### Assigned task
Look through the lines below and extract any with the word "information".

### Material provided
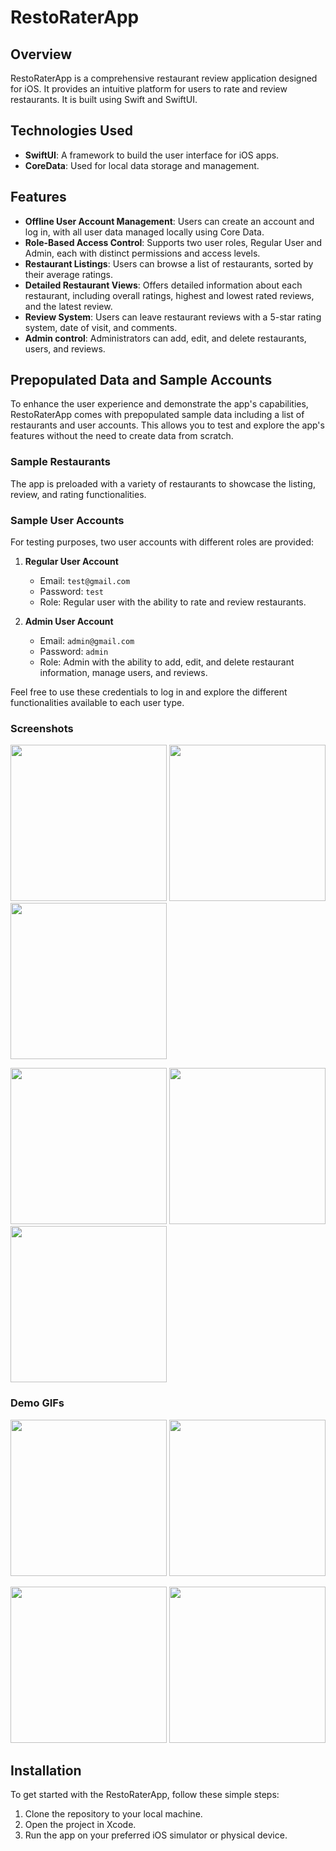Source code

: # RestoRaterApp

## Overview

RestoRaterApp is a comprehensive restaurant review application designed for iOS. It provides an intuitive platform for users to rate and review restaurants. It is built using Swift and SwiftUI. 

## Technologies Used
- **SwiftUI**: A framework to build the user interface for iOS apps.
- **CoreData**: Used for local data storage and management.

## Features

- **Offline User Account Management**: Users can create an account and log in, with all user data managed locally using Core Data.
- **Role-Based Access Control**: Supports two user roles, Regular User and Admin, each with distinct permissions and access levels.
- **Restaurant Listings**: Users can browse a list of restaurants, sorted by their average ratings.
- **Detailed Restaurant Views**: Offers detailed information about each restaurant, including overall ratings, highest and lowest rated reviews, and the latest review.
- **Review System**: Users can leave restaurant reviews with a 5-star rating system, date of visit, and comments.
- **Admin control**: Administrators can add, edit, and delete restaurants, users, and reviews.

## Prepopulated Data and Sample Accounts

To enhance the user experience and demonstrate the app's capabilities, RestoRaterApp comes with prepopulated sample data including a list of restaurants and user accounts. This allows you to test and explore the app's features without the need to create data from scratch.

### Sample Restaurants

The app is preloaded with a variety of restaurants to showcase the listing, review, and rating functionalities.

### Sample User Accounts

For testing purposes, two user accounts with different roles are provided:

1. **Regular User Account**
   - Email: `test@gmail.com`
   - Password: `test`
   - Role: Regular user with the ability to rate and review restaurants.

2. **Admin User Account**
   - Email: `admin@gmail.com`
   - Password: `admin`
   - Role: Admin with the ability to add, edit, and delete restaurant information, manage users, and reviews.

Feel free to use these credentials to log in and explore the different functionalities available to each user type.


### Screenshots
<p float="left">
  <img src="https://github.com/Hus782/RestoRaterApp/blob/main/demo/1.jpg" width="250" />
  <img src="https://github.com/Hus782/RestoRaterApp/blob/main/demo/2.jpg" width="250" />
   <img src="https://github.com/Hus782/RestoRaterApp/blob/main/demo/3.jpg" width="250" />
</p>
<p float="left">
  <img src="https://github.com/Hus782/RestoRaterApp/blob/main/demo/4.jpg" width="250" />
  <img src="https://github.com/Hus782/RestoRaterApp/blob/main/demo/7.jpg" width="250" />
  <img src="https://github.com/Hus782/RestoRaterApp/blob/main/demo/8.jpg" width="250" />
</p>

### Demo GIFs
<p float="left">
  <img src="https://github.com/Hus782/RestoRaterApp/blob/main/demo/AdminDemo2.gif" width="250" />
  <img src="https://github.com/Hus782/RestoRaterApp/blob/main/demo/AdminDemo3.gif" width="250" />
</p>

<p float="left">
  <img src="https://github.com/Hus782/RestoRaterApp/blob/main/demo/AdminDemo4.gif" width="250" />
  <img src="https://github.com/Hus782/RestoRaterApp/blob/main/demo/NormalUserDemo.gif" width="250" />
</p>

## Installation
To get started with the RestoRaterApp, follow these simple steps:
1. Clone the repository to your local machine.
2. Open the project in Xcode.
3. Run the app on your preferred iOS simulator or physical device.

### Solution below
- **Detailed Restaurant Views**: Offers detailed information about each restaurant, including overall ratings, highest and lowest rated reviews, and the latest review.
   - Role: Admin with the ability to add, edit, and delete restaurant information, manage users, and reviews.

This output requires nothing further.